To interpret the mechanism of MEX3A in degrading RIG-I, we underlined the role of βarr2 in mediating IGF-1Rβ to trigger MEX3A activity. Recently, the roles of β-arr isoforms are acknowledged to be relevant for their physiological or pathological processes⁵². Thus, β-arr isoforms might play different roles in deciding the IGF-1Rβ′s fates. β-arrs function as a major hub for controlling the IGF-1R's functions and the fates of IGF-1Rβ. Further, β-arrs appear to be so pleiotropic with one conformation favoring one specific function but dampening another that defining an “active” β-arrestin becomes difficult. How does IGF-1R identify its partnerships β-arr isoforms? In our study, normal cells expressed an appropriate level of βarr1 and a lower level of βarr2 in their resting state. We determined IGF-1Rβ/βarr1 complex under the lower levels of IGF-1, but IGF-1Rβ/βarr2 complex only under the high levels of IGF-1. Comparably, cancer cells expressed a relatively strong IGF-1Rβ/βarr2 complex but not IGF-1Rβ/βarr1 complex. Thus, IGF-1Rβ might select it is the partnerships of β-arr isoforms according to the pathological situation of IGF-1R signaling. We concluded that it was βarr2 but not βarr1 that mediated the activated-IGF-1R in cancer cells. The forming of IGF-1Rβ/βarr2 complex might be indispensable in the decision of IGF-1Rβ′s fate. Thus, the IGF-1Rβ/βarr2 complex might play an important role in tumorigenesis.

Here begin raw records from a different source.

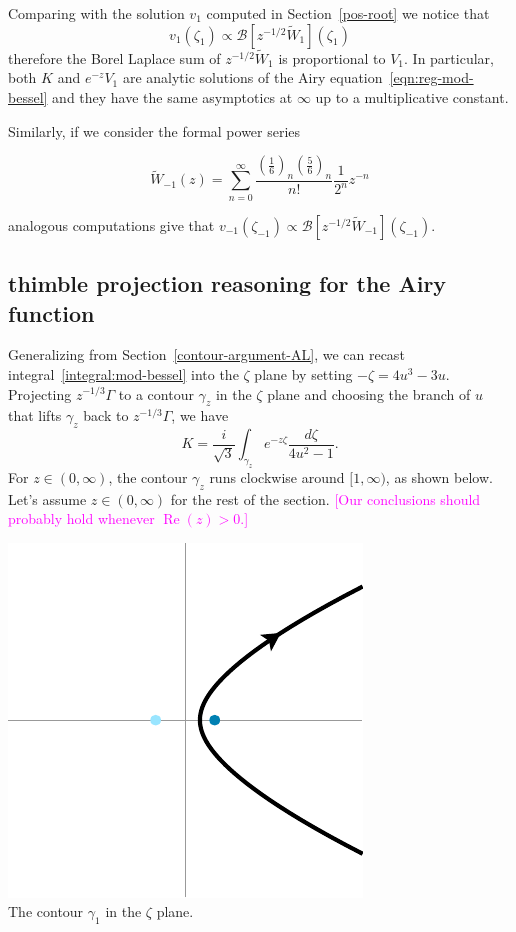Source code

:\documentclass{article}
\theoremstyle{definition}
\newcommand{\borel}{\mathcal{B}}
\begin{document}
Comparing with the solution $v_1$ computed in Section~\ref{pos-root} we notice that \[v_1(\zeta_1)\propto \borel\left[z^{-1/2}\tilde{W}_1\right](\zeta_1)\]
therefore the Borel Laplace sum of $z^{-1/2}\tilde{W}_1$ is proportional to $V_1$. In particular, both $K$ and $e^{-z}V_1$ are analytic solutions of the Airy equation~\eqref{eqn:reg-mod-bessel} and they have the same asymptotics at $\infty$ up to a multiplicative constant. 

Similarly, if we consider the formal power series

\begin{equation}
\tilde{W}_{-1}(z)=\sum_{n=0}^{\infty}\frac{\left(\frac{1}{6}\right)_n\left(\frac{5}{6}\right)_n}{n!}\frac{1}{2^n}z^{-n}
\end{equation}

analogous computations give that $v_{-1}(\zeta_{-1})\propto\borel\left[z^{-1/2}\tilde{W}_{-1}\right](\zeta_{-1})$.

\subsection{thimble projection reasoning for the Airy function}\label{contour-argument}
Generalizing from Section~\ref{contour-argument-AL}, we can recast integral~\eqref{integral:mod-bessel} into the $\zeta$ plane by setting $-\zeta = 4u^3 - 3u$. Projecting $z^{-1/3} \Gamma$ to a contour $\gamma_z$ in the $\zeta$ plane and choosing the branch of $u$ that lifts $\gamma_z$ back to $z^{-1/3} \Gamma$, we have
\begin{equation}\label{integral:mod-bessel-zeta}
K = \frac{i}{\sqrt{3}} \int_{\gamma_z} e^{-z\zeta}\frac{d\zeta}{4u^2 - 1}.
\end{equation}
For $z \in (0, \infty)$, the contour $\gamma_z$ runs clockwise around $[1, \infty)$, as shown below. Let's assume $z \in (0, \infty)$ for the rest of the section. \textcolor{magenta}{[Our conclusions should probably hold whenever $\operatorname{Re}(z) > 0$.]}
\begin{center}
\includegraphics{figures/zeta_contour_3.pdf} \\[1em]
{\small The contour $\gamma_1$ in the $\zeta$ plane.}
\end{center}
\end{document}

Since the K48-linked ubiquitination was identified to mediate the IGF-1Rβ-triggered degradation of RIG-I, we searched for the E3 ligase isoform which was responsible for this process. MEX3A was identified from a total 667 E3 ligases. Interestingly, IGF-1Rβ did not directly interact with MEX3A but induced βarr2 to interact with MEX3A. How does βarr2 mediate IGF-1Rβ to stimulate MEX3A?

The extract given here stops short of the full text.